● About this task
A line counts if it contains the word "Chiffretexte" at least once. State how many such lines the records contain, giving the number alone.

─── Records for this task

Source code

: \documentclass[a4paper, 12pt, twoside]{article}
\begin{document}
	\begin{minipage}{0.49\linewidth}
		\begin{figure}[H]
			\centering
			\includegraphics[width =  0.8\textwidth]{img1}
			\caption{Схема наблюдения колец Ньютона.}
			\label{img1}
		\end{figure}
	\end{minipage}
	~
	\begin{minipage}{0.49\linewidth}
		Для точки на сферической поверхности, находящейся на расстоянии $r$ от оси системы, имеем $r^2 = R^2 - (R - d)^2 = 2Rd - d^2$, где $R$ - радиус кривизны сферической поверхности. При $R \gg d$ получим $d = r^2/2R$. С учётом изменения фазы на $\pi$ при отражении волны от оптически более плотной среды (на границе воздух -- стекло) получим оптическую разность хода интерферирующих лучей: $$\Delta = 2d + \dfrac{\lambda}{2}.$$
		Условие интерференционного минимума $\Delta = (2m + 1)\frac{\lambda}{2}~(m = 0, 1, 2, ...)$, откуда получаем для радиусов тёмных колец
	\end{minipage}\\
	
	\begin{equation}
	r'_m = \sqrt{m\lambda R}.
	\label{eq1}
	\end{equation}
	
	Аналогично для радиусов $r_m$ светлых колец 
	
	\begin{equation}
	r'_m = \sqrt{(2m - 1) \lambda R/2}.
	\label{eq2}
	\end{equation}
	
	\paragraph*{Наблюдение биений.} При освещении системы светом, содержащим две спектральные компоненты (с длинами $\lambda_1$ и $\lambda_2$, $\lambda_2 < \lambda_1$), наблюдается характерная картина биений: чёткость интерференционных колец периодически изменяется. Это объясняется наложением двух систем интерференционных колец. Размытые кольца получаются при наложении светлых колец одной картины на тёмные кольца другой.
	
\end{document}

──────
─── Records for this task

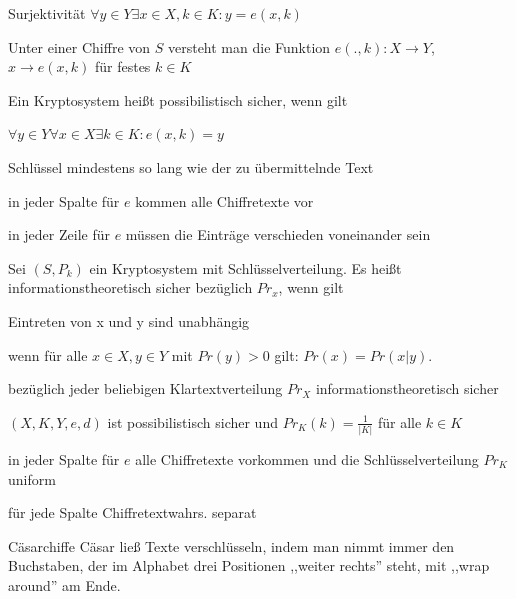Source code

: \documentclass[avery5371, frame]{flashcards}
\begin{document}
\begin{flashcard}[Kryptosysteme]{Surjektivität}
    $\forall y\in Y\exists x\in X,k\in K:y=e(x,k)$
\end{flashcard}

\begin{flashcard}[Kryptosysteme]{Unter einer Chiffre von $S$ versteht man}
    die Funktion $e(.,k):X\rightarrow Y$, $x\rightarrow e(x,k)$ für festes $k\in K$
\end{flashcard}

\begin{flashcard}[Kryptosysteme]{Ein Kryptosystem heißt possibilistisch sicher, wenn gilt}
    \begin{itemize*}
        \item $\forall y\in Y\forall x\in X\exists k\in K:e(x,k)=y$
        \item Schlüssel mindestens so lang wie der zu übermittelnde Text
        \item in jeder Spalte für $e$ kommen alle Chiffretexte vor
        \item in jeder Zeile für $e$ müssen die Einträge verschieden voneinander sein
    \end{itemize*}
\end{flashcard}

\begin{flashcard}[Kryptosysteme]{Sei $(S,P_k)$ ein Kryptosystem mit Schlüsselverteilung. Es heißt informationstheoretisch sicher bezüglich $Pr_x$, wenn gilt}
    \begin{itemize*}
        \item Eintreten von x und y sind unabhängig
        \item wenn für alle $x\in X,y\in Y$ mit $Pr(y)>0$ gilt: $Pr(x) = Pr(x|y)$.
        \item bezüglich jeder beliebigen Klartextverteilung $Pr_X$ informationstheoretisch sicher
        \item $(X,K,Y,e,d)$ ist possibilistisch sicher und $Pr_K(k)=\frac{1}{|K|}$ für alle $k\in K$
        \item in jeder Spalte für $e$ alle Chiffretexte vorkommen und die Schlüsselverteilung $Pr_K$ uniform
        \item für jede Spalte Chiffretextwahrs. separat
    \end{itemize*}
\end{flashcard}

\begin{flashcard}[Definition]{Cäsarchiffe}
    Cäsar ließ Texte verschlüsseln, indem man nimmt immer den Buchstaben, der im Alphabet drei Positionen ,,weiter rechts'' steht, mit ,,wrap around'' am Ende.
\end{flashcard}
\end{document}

──────

● Result of this task
2